Find each line below containing the word "Textos" and copy it.
++++ Data supplied
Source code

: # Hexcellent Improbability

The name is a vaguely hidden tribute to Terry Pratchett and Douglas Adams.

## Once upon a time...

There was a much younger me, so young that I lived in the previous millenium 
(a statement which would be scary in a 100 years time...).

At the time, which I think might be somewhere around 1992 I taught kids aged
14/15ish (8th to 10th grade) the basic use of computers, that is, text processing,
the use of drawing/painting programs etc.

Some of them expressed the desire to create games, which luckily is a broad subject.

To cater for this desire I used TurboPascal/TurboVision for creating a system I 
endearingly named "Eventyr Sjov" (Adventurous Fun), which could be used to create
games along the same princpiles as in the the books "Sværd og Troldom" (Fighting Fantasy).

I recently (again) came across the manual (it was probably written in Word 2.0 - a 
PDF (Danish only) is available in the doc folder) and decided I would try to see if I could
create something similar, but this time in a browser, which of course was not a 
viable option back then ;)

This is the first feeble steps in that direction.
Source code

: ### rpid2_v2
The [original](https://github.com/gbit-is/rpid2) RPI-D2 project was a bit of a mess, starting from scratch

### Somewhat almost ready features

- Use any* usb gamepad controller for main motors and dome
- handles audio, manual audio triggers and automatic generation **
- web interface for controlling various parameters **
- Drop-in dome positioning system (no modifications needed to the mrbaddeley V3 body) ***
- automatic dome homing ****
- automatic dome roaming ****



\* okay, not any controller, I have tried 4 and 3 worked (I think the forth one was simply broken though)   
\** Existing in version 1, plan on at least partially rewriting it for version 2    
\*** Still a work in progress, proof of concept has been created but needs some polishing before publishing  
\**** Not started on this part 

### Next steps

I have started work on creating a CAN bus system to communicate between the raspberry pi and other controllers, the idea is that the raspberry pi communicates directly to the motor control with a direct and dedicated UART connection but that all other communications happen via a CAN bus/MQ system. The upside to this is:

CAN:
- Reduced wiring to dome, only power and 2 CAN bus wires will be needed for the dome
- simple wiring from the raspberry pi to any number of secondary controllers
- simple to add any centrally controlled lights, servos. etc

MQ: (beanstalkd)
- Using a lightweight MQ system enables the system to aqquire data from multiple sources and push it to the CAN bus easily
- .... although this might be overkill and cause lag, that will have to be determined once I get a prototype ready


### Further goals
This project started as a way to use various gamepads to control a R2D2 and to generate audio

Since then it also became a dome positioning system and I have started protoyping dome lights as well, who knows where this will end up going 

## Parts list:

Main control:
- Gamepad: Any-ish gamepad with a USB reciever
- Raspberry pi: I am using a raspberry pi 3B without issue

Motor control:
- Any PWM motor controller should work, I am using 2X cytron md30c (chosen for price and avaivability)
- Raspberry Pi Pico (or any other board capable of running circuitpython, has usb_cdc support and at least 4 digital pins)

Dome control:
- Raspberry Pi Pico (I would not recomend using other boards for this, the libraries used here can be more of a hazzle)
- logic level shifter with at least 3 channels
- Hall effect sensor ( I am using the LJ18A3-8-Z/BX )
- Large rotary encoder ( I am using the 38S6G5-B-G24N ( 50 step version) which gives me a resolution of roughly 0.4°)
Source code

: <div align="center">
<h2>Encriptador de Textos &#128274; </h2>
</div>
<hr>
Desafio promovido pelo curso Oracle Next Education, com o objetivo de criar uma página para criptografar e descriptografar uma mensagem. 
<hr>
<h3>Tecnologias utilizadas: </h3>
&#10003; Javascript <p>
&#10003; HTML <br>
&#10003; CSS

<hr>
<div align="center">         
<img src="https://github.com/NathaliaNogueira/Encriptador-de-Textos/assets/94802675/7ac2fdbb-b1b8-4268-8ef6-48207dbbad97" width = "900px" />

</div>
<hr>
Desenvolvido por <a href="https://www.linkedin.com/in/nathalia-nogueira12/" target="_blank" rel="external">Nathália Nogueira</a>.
++++++++
» **Response**
<h2>Encriptador de Textos &#128274; </h2>
<img src="https://github.com/NathaliaNogueira/Encriptador-de-Textos/assets/94802675/7ac2fdbb-b1b8-4268-8ef6-48207dbbad97" width = "900px" />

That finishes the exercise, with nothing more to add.